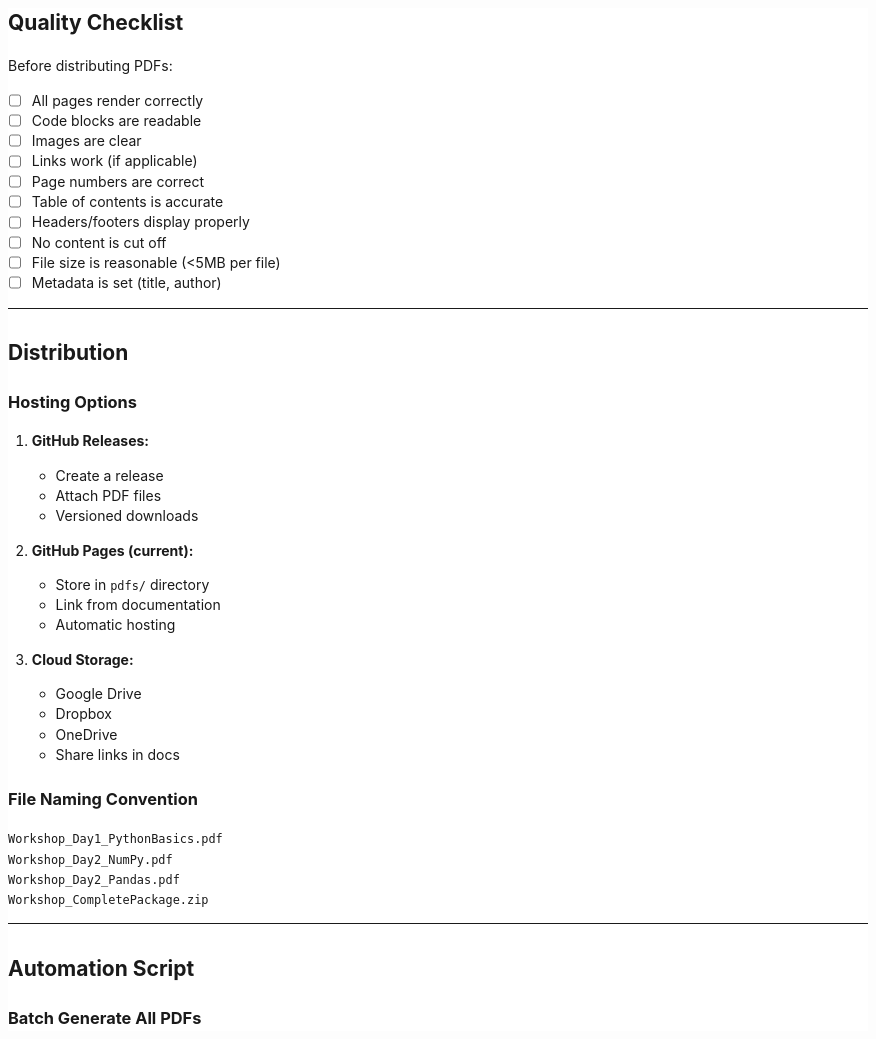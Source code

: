 
## Quality Checklist

Before distributing PDFs:

- [ ] All pages render correctly
- [ ] Code blocks are readable
- [ ] Images are clear
- [ ] Links work (if applicable)
- [ ] Page numbers are correct
- [ ] Table of contents is accurate
- [ ] Headers/footers display properly
- [ ] No content is cut off
- [ ] File size is reasonable (<5MB per file)
- [ ] Metadata is set (title, author)

---

## Distribution

### Hosting Options

1. **GitHub Releases:**
   - Create a release
   - Attach PDF files
   - Versioned downloads

2. **GitHub Pages (current):**
   - Store in `pdfs/` directory
   - Link from documentation
   - Automatic hosting

3. **Cloud Storage:**
   - Google Drive
   - Dropbox
   - OneDrive
   - Share links in docs

### File Naming Convention

```
Workshop_Day1_PythonBasics.pdf
Workshop_Day2_NumPy.pdf
Workshop_Day2_Pandas.pdf
Workshop_CompletePackage.zip
```

---

## Automation Script

### Batch Generate All PDFs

----

:: WORK ORDER ::
When you copy the records above, keep every word exact and drop the pictures.

:: ANSWER FOR THIS EXERCISE ::
Source code

: 
## Quality Checklist

Before distributing PDFs:

- [ ] All pages render correctly
- [ ] Code blocks are readable
- [ ] Images are clear
- [ ] Links work (if applicable)
- [ ] Page numbers are correct
- [ ] Table of contents is accurate
- [ ] Headers/footers display properly
- [ ] No content is cut off
- [ ] File size is reasonable (<5MB per file)
- [ ] Metadata is set (title, author)

---

## Distribution

### Hosting Options

1. **GitHub Releases:**
   - Create a release
   - Attach PDF files
   - Versioned downloads

2. **GitHub Pages (current):**
   - Store in `pdfs/` directory
   - Link from documentation
   - Automatic hosting

3. **Cloud Storage:**
   - Google Drive
   - Dropbox
   - OneDrive
   - Share links in docs

### File Naming Convention

```
Workshop_Day1_PythonBasics.pdf
Workshop_Day2_NumPy.pdf
Workshop_Day2_Pandas.pdf
Workshop_CompletePackage.zip
```

---

## Automation Script

### Batch Generate All PDFs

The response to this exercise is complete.